Snape and Marauders WAS :Draco and Intent
pippin_999
foxmoth at qnet.com
Tue Jun 9 04:01:31 UTC 2009
No: HPFGUIDX 186944
> Lealess:
> > Dumbledore in the Prince's Tale did not even seem surprised that Snape relayed the prophecy to Voldemort. He only asked how much Snape told.
>
> Carol:
> Right. And that surprises me since no one else seems to know that Snape was a Death Eater at that time. I doubt that he showed up to talk to DD in Death Eater's robes. So DD knew, somehow, that young Snape was a Death Eater (or at least knew that his friends Avery and Mulciber had become DES--they would have made no secret of it--so that would make Snape at least a DE associate) and yet he didn't stop him from reporting the part of the Prophecy that he had heard.
Pippin:
It's possible that Dumbledore first found out that Snape was a Death Eater when Snape contacted him to arrange the meeting, ostensibly on Voldemort's behalf. "Well, Severus? What message does Lord Voldemort have for me?"
And it's possible that Dumbledore had been fooled about whether Snape had heard any of the prophecy. Once he realized he'd been fooled about Snape being a DE, he would have to wonder about the eavesdropping also. But before then?
Snape is an expert occlumens, while Dumbledore believes he can usually tell when people are lying. Snape denied he had been eavesdropping and burst into the room where Dumbledore and Trelawney were meeting, evidently expecting it to be his own. How many Death Eaters would have the presence of mind or the nerve to put on such a performance, even if they had the occlumency skills to make it possible? Most of the DE's were terrified of Dumbledore. Even Snape was, when he wasn't acting.
We don't know if Aberforth caught Snape unmistakably with his ear to the door. Snape could have heard him coming and straightened up. In any case, I doubt Dumbledore can modify a memory that's being hidden from him by occlumency, even if he fears that it exists.
Dumbledore does not act as if he believes the prophecy, IMO. He acts as if *Voldemort* believes the prophecy, once he has been told that Voldemort knows of it. He appears to take no action on account of it until Snape begs him to protect Lily.
The Potters had other reasons to be in hiding; Voldemort was trying to recruit them. (We can imagine the idea of James's character that Voldemort had if he got his information from Peter and Snape.) That appears to be the reason the Potters were spared three times. Also, of course, if his close friends were dead, Peter's sources of information would dry up.

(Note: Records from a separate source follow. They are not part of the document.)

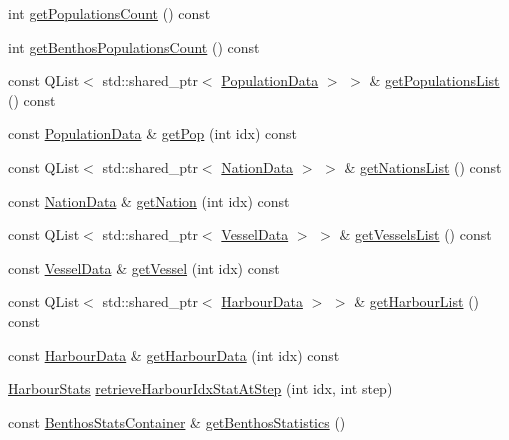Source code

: \begin{DoxyCompactItemize}
int \mbox{\hyperlink{class_displace_model_a860cd84569af7e6825350c6373183699}{get\+Populations\+Count}} () const
\item 
int \mbox{\hyperlink{class_displace_model_a5a08d8dd8c8f2e64e67ff398e89d967c}{get\+Benthos\+Populations\+Count}} () const
\item 
const Q\+List$<$ std\+::shared\+\_\+ptr$<$ \mbox{\hyperlink{class_population_data}{Population\+Data}} $>$ $>$ \& \mbox{\hyperlink{class_displace_model_aea43bf1e18f08a8f2431ce18058c5e23}{get\+Populations\+List}} () const
\item 
const \mbox{\hyperlink{class_population_data}{Population\+Data}} \& \mbox{\hyperlink{class_displace_model_ac825c5ee7f50854a4356c2c45d69f965}{get\+Pop}} (int idx) const
\item 
const Q\+List$<$ std\+::shared\+\_\+ptr$<$ \mbox{\hyperlink{class_nation_data}{Nation\+Data}} $>$ $>$ \& \mbox{\hyperlink{class_displace_model_a4ad574a85bf902e2af3b2bb99f9b0cd6}{get\+Nations\+List}} () const
\item 
const \mbox{\hyperlink{class_nation_data}{Nation\+Data}} \& \mbox{\hyperlink{class_displace_model_a012e026bf7d17c416b678154a60ab451}{get\+Nation}} (int idx) const
\item 
const Q\+List$<$ std\+::shared\+\_\+ptr$<$ \mbox{\hyperlink{class_vessel_data}{Vessel\+Data}} $>$ $>$ \& \mbox{\hyperlink{class_displace_model_ae8f00781549547183a07b9d6d48f3da2}{get\+Vessels\+List}} () const
\item 
const \mbox{\hyperlink{class_vessel_data}{Vessel\+Data}} \& \mbox{\hyperlink{class_displace_model_a5ee657bbb24217f9a5a14f1320b0f454}{get\+Vessel}} (int idx) const
\item 
const Q\+List$<$ std\+::shared\+\_\+ptr$<$ \mbox{\hyperlink{class_harbour_data}{Harbour\+Data}} $>$ $>$ \& \mbox{\hyperlink{class_displace_model_a92ebef7f15ad0a7e6110ad67b24a1aff}{get\+Harbour\+List}} () const
\item 
const \mbox{\hyperlink{class_harbour_data}{Harbour\+Data}} \& \mbox{\hyperlink{class_displace_model_a0bdadd4654aea55d6e0481f43bc035fb}{get\+Harbour\+Data}} (int idx) const
\item 
\mbox{\hyperlink{class_harbour_stats}{Harbour\+Stats}} \mbox{\hyperlink{class_displace_model_afc1482f47afe0fd6e7a02219b86789db}{retrieve\+Harbour\+Idx\+Stat\+At\+Step}} (int idx, int step)
\item 
const \mbox{\hyperlink{class_displace_model_a58dc0cf9a12cf5a26c28dfdddd3f36ba}{Benthos\+Stats\+Container}} \& \mbox{\hyperlink{class_displace_model_aa9e8575daf8a3e730932257ea06be271}{get\+Benthos\+Statistics}} ()

\end{DoxyCompactItemize}
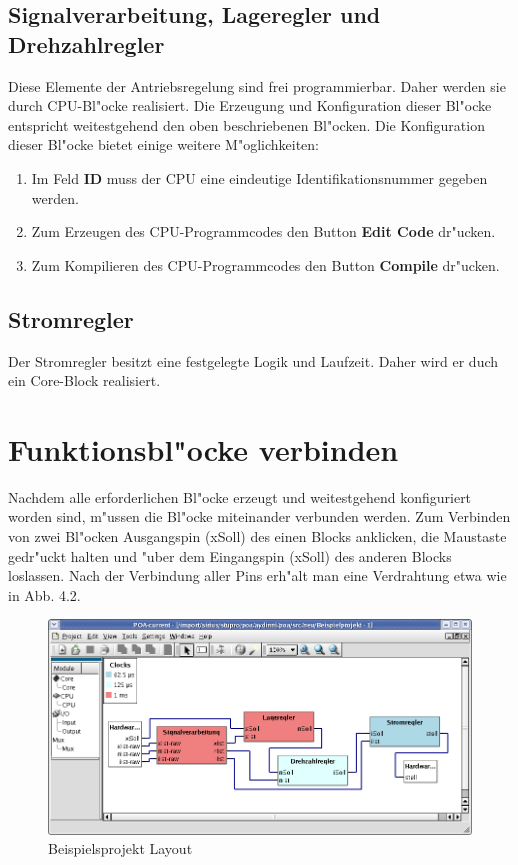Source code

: \subsection{Signalverarbeitung, Lageregler und Drehzahlregler}
Diese Elemente der Antriebsregelung sind frei programmierbar. Daher werden sie durch CPU-Bl"ocke realisiert. Die Erzeugung und Konfiguration dieser Bl"ocke entspricht weitestgehend den oben beschriebenen Bl"ocken. Die Konfiguration dieser Bl"ocke bietet einige weitere M"oglichkeiten:
\begin{enumerate}
	\item Im Feld {\bf ID} muss der CPU eine eindeutige Identifikationsnummer gegeben werden.
	\item Zum Erzeugen des CPU-Programmcodes den Button {\bf Edit Code} dr"ucken.
	\item Zum Kompilieren des CPU-Programmcodes den Button {\bf Compile} dr"ucken.
\end{enumerate}

\subsection{Stromregler}
Der Stromregler besitzt eine festgelegte Logik und Laufzeit. Daher wird er duch ein Core-Block realisiert.


\section{Funktionsbl"ocke verbinden}
Nachdem alle erforderlichen Bl"ocke erzeugt und weitestgehend konfiguriert worden sind, m"ussen die Bl"ocke miteinander verbunden werden. Zum Verbinden von zwei Bl"ocken Ausgangspin (xSoll) des einen Blocks anklicken, die Maustaste gedr"uckt halten und "uber dem Eingangspin (xSoll) des anderen Blocks loslassen. Nach der Verbindung aller Pins erh"alt man eine Verdrahtung etwa wie in Abb. 4.2.
\begin{figure}[htbp]

\begin{center}

\includegraphics[width=15cm]{Bspprojekt1}
\caption{Beispielsprojekt Layout}\label{test}
\end{center}

\end{figure}

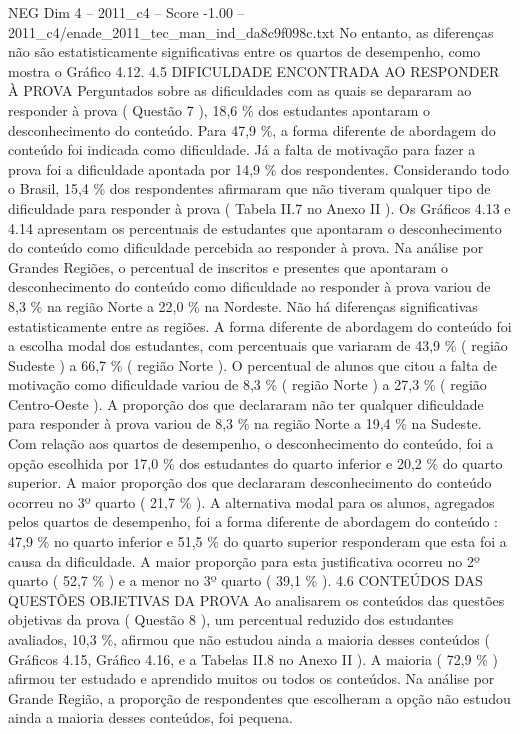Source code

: \begin{textsample}{NEG Dim 4 – 2011\_c4 – Score -1.00 – 2011\_c4/enade\_2011\_tec\_man\_ind\_da8c9f098c.txt}
No entanto, as diferenças não são estatisticamente significativas entre os quartos de desempenho, como mostra o Gráfico 4.12. 4.5 DIFICULDADE ENCONTRADA AO RESPONDER À PROVA Perguntados sobre as dificuldades com as quais se depararam ao responder à prova ( Questão 7 ), 18,6 \% dos estudantes apontaram o desconhecimento do conteúdo.
Para 47,9 \%, a forma diferente de abordagem do conteúdo foi indicada como dificuldade.
Já a falta de motivação para fazer a prova foi a dificuldade apontada por 14,9 \% dos respondentes.
Considerando todo o Brasil, 15,4 \% dos respondentes afirmaram que não tiveram qualquer tipo de dificuldade para responder à prova ( Tabela II.7 no Anexo II ).
Os Gráficos 4.13 e 4.14 apresentam os percentuais de estudantes que apontaram o desconhecimento do conteúdo como dificuldade percebida ao responder à prova.
Na análise por Grandes Regiões, o percentual de inscritos e presentes que apontaram o desconhecimento do conteúdo como dificuldade ao responder à prova variou de 8,3 \% na região Norte a 22,0 \% na Nordeste.
Não há diferenças significativas estatisticamente entre as regiões.
A forma diferente de abordagem do conteúdo foi a escolha modal dos estudantes, com percentuais que variaram de 43,9 \% ( região Sudeste ) a 66,7 \% ( região Norte ).
O percentual de alunos que citou a falta de motivação como dificuldade variou de 8,3 \% ( região Norte ) a 27,3 \% ( região Centro-Oeste ).
A proporção dos que declararam não ter qualquer dificuldade para responder à prova variou de 8,3 \% na região Norte a 19,4 \% na Sudeste.
Com relação aos quartos de desempenho, o desconhecimento do conteúdo, foi a opção escolhida por 17,0 \% dos estudantes do quarto inferior e 20,2 \% do quarto superior.
A maior proporção dos que declararam desconhecimento do conteúdo ocorreu no 3º quarto ( 21,7 \% ).
A alternativa modal para os alunos, agregados pelos quartos de desempenho, foi a forma diferente de abordagem do conteúdo : 47,9 \% no quarto inferior e 51,5 \% do quarto superior responderam que esta foi a causa da dificuldade.
A maior proporção para esta justificativa ocorreu no 2º quarto ( 52,7 \% ) e a menor no 3º quarto ( 39,1 \% ). 4.6 CONTEÚDOS DAS QUESTÕES OBJETIVAS DA PROVA Ao analisarem os conteúdos das questões objetivas da prova ( Questão 8 ), um percentual reduzido dos estudantes avaliados, 10,3 \%, afirmou que não estudou ainda a maioria desses conteúdos ( Gráficos 4.15, Gráfico 4.16, e a Tabelas II.8 no Anexo II ).
A maioria ( 72,9 \% ) afirmou ter estudado e aprendido muitos ou todos os conteúdos.
Na análise por Grande Região, a proporção de respondentes que escolheram a opção não estudou ainda a maioria desses conteúdos, foi pequena.

\end{textsample}

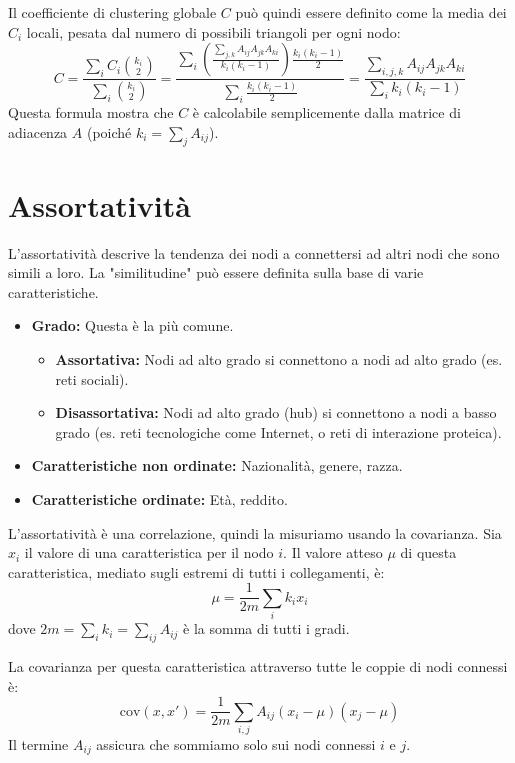 \noindent Il coefficiente di clustering globale $C$ può quindi essere definito come la media dei $C_i$ locali, pesata dal numero di possibili triangoli per ogni nodo:
\begin{equation}
C = \frac{\sum_i C_i \binom{k_i}{2}}{\sum_i \binom{k_i}{2}} = \frac{\sum_i \left( \frac{\sum_{j,k} A_{ij} A_{jk} A_{ki}}{k_i(k_i-1)} \right) \frac{k_i(k_i-1)}{2}}{\sum_i \frac{k_i(k_i-1)}{2}} = \frac{\sum_{i,j,k} A_{ij} A_{jk} A_{ki}}{\sum_i k_i(k_i-1)}
\end{equation}
Questa formula mostra che $C$ è calcolabile semplicemente dalla matrice di adiacenza $A$ (poiché $k_i = \sum_j A_{ij}$).

\section{Assortatività}
L'assortatività descrive la tendenza dei nodi a connettersi ad altri nodi che sono simili a loro. La "similitudine" può essere definita sulla base di varie caratteristiche.
\begin{itemize}
\item \textbf{Grado:} Questa è la più comune.
\begin{itemize}
\item \textbf{Assortativa:} Nodi ad alto grado si connettono a nodi ad alto grado (es. reti sociali).
\item \textbf{Disassortativa:} Nodi ad alto grado (hub) si connettono a nodi a basso grado (es. reti tecnologiche come Internet, o reti di interazione proteica).
\end{itemize}
\item \textbf{Caratteristiche non ordinate:} Nazionalità, genere, razza.
\item \textbf{Caratteristiche ordinate:} Età, reddito.
\end{itemize}

L'assortatività è una correlazione, quindi la misuriamo usando la covarianza. Sia $x_i$ il valore di una caratteristica per il nodo $i$. Il valore atteso $\mu$ di questa caratteristica, mediato sugli estremi di tutti i collegamenti, è:
\begin{equation}
\mu = \frac{1}{2m} \sum_i k_i x_i
\end{equation}
dove $2m = \sum_i k_i = \sum_{ij} A_{ij}$ è la somma di tutti i gradi.

\noindent La covarianza per questa caratteristica attraverso tutte le coppie di nodi connessi è:
\begin{equation}
\text{cov}(x, x') = \frac{1}{2m} \sum_{i,j} A_{ij} (x_i - \mu)(x_j - \mu)
\end{equation}
Il termine $A_{ij}$ assicura che sommiamo solo sui nodi connessi $i$ e $j$.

I don't think it's because Harry was the prophecy boy that Dumbledore made such an extraordinary effort to try to save him. I think it was because Harry was completely innocent and yet had been chosen specifically to be murdered -- he was not an enemy of Voldemort who had chosen to risk all by defying him, nor was he a random victim whose innocence (as regards the state of their souls, not their legal culpability for crimes) could not be determined in advance. I am sure that Dumbledore's obsession with saving innocent lives stems from his guilt over his sister's death, but also I am reminded of the ancient Jewish belief that the world is allowed to exist only for the sake of the innocent among us.